*** Opening Extracted material ***

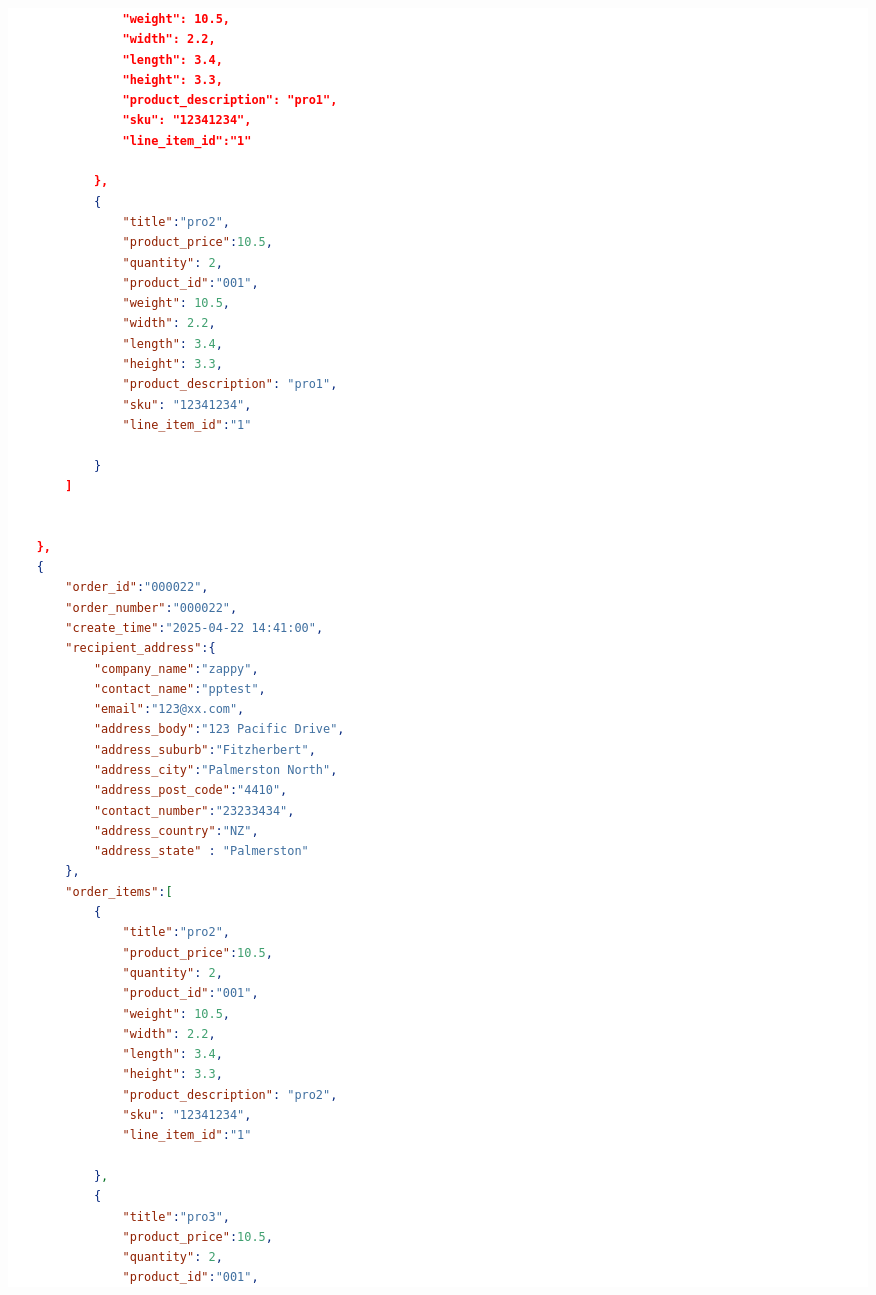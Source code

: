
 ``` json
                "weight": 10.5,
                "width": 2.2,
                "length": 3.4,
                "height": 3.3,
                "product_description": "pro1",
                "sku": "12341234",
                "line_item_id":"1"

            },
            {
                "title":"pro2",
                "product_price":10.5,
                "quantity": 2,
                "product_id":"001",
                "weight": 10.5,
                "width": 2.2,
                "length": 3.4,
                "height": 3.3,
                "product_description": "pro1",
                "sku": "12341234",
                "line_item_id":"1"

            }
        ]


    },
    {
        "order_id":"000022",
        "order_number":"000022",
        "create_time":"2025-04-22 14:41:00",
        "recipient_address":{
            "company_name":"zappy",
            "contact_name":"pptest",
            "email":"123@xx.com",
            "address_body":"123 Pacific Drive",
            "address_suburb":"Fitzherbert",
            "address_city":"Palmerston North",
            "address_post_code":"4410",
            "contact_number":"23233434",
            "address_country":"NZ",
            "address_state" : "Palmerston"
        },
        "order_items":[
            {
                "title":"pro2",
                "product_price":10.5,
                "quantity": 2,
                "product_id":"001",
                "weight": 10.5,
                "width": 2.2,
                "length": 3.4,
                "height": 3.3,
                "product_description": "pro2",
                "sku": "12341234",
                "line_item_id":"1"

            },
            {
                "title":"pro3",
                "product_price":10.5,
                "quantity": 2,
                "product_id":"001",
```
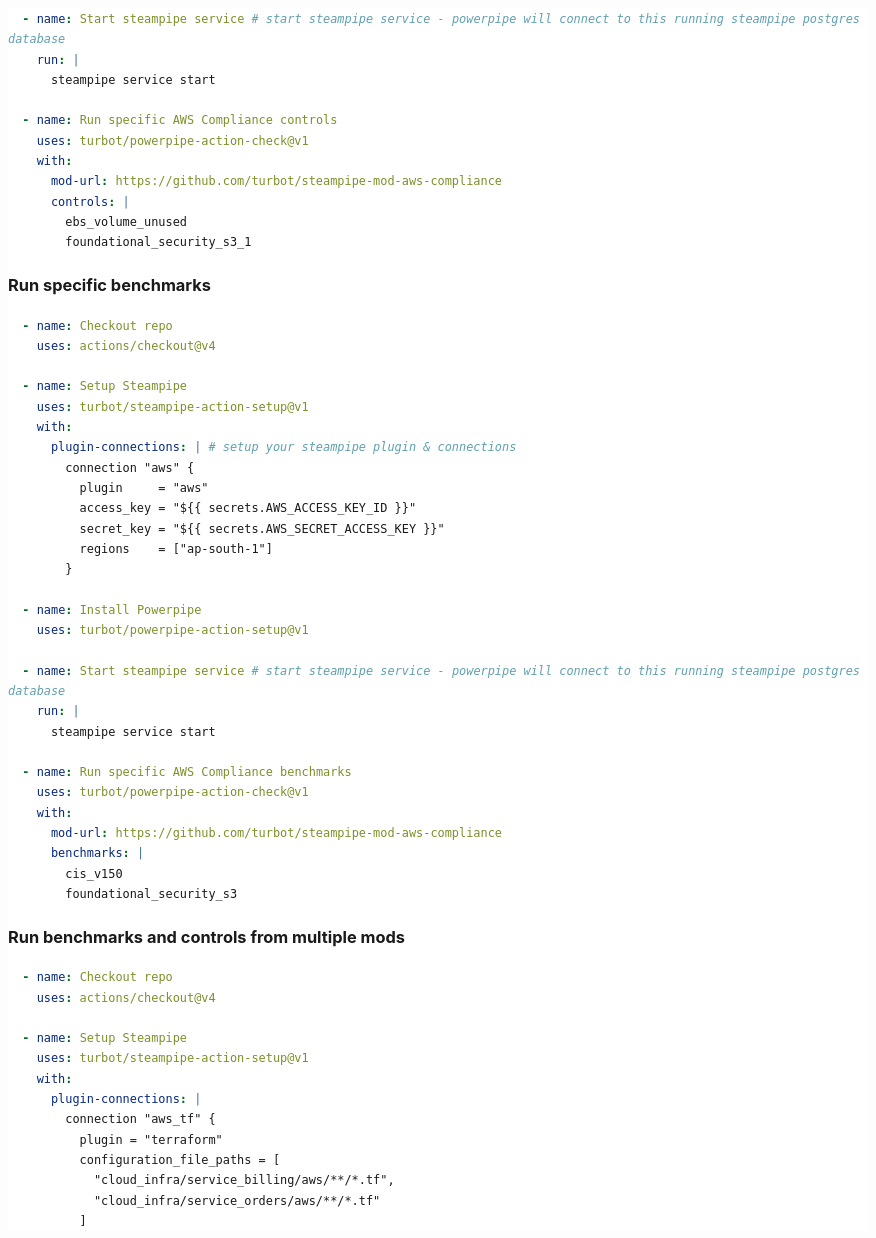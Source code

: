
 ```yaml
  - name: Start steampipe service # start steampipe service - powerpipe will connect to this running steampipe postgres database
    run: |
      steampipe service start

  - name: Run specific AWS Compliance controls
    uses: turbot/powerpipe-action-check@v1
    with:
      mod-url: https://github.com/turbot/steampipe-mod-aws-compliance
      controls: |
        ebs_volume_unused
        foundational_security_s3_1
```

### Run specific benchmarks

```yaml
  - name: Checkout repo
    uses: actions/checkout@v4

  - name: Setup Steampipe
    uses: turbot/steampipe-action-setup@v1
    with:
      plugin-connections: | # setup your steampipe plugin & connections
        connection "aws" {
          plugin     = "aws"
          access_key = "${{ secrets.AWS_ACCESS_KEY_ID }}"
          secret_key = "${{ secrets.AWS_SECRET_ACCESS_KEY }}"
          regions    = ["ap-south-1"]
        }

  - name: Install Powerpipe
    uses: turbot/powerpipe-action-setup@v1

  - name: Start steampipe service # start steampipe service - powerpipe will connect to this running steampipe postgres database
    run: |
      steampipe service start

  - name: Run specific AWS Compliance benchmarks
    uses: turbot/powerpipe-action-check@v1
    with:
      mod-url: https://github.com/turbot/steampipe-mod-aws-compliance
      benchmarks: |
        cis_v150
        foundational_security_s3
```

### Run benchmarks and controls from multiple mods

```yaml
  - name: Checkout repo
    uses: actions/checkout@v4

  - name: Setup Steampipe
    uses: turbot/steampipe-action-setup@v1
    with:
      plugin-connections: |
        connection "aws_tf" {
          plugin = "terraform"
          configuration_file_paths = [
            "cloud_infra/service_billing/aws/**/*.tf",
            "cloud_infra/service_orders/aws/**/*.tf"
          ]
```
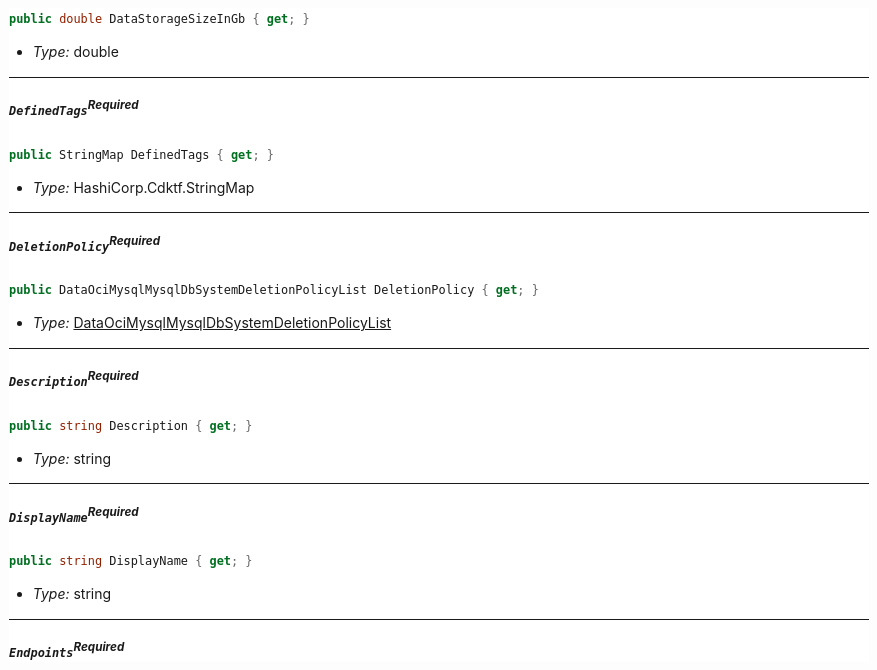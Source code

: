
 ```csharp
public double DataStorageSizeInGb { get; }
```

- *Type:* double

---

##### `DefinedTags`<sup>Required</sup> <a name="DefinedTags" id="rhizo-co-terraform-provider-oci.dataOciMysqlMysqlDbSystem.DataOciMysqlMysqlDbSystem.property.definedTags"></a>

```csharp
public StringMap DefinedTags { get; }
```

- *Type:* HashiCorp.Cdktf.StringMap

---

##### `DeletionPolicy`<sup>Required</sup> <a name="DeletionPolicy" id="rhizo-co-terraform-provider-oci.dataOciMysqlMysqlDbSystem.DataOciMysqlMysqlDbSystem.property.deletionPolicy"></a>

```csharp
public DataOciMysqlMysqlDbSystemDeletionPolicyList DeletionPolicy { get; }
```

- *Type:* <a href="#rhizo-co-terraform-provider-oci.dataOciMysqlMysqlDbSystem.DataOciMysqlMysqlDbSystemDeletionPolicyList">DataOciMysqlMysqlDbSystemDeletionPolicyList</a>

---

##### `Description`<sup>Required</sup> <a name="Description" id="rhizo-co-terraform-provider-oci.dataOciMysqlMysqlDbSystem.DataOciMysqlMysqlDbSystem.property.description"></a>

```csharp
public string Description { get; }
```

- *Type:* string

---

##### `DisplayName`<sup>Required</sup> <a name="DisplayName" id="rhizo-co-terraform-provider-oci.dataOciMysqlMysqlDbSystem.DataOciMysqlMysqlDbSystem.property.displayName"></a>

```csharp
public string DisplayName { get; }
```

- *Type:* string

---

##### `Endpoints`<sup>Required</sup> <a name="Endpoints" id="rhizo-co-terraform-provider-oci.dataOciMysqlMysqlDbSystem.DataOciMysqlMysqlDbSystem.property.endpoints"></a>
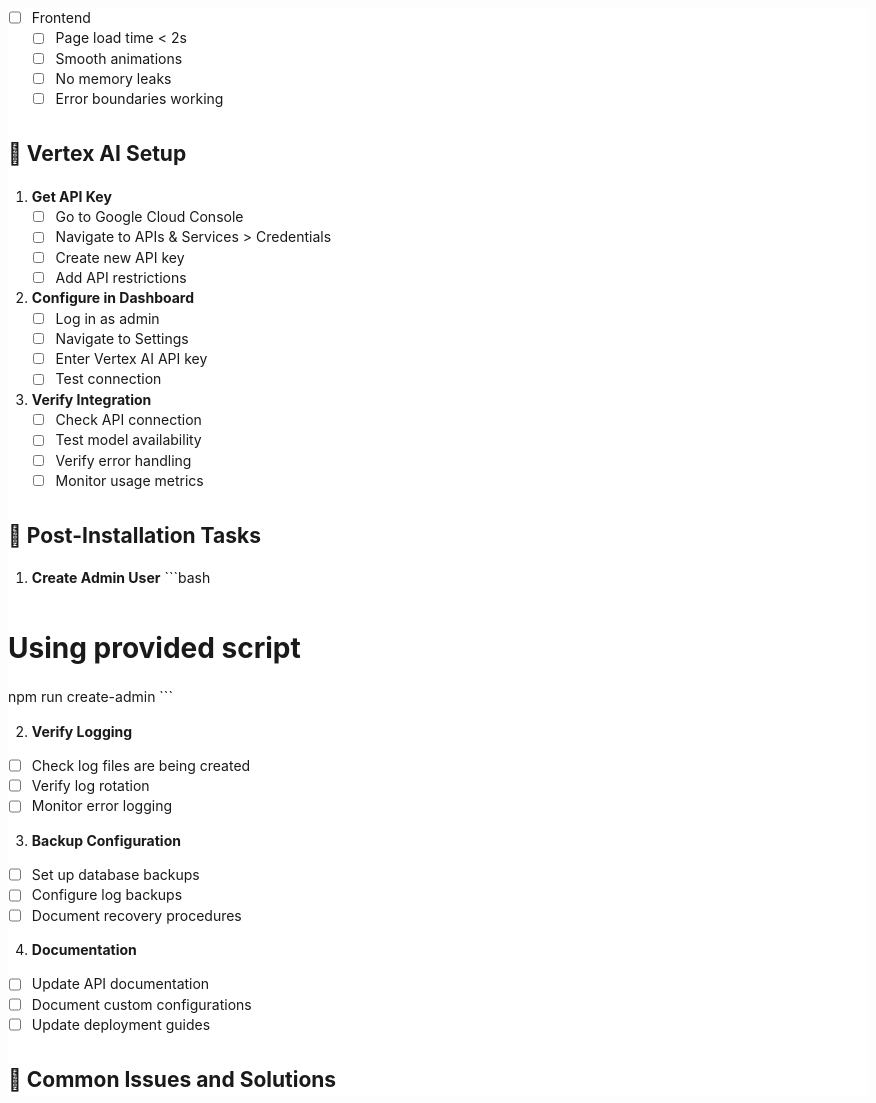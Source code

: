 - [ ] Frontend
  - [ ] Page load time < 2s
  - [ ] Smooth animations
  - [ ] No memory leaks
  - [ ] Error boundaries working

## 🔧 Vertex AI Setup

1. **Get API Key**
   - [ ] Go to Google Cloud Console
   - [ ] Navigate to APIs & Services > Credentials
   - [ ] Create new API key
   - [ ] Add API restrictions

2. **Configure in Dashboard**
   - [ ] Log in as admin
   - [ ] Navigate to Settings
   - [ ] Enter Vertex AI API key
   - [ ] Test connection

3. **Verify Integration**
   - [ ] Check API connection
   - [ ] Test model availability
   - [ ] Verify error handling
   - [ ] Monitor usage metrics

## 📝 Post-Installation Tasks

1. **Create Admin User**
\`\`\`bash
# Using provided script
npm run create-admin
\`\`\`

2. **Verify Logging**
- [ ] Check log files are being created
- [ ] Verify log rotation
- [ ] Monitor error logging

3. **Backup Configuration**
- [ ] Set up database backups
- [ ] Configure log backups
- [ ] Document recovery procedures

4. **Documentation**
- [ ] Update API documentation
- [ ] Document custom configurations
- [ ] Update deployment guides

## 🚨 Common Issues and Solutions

*** Closing Extracted material ***

Work request:
Your answer must be an exact transcription of the lines from the one containing "- [ ] Test model availability" through the last line of the records above, and nothing else.

Exercise solution:
   - [ ] Test model availability
   - [ ] Verify error handling
   - [ ] Monitor usage metrics

## 📝 Post-Installation Tasks

1. **Create Admin User**
\`\`\`bash
# Using provided script
npm run create-admin
\`\`\`

2. **Verify Logging**
- [ ] Check log files are being created
- [ ] Verify log rotation
- [ ] Monitor error logging

3. **Backup Configuration**
- [ ] Set up database backups
- [ ] Configure log backups
- [ ] Document recovery procedures

4. **Documentation**
- [ ] Update API documentation
- [ ] Document custom configurations
- [ ] Update deployment guides

## 🚨 Common Issues and Solutions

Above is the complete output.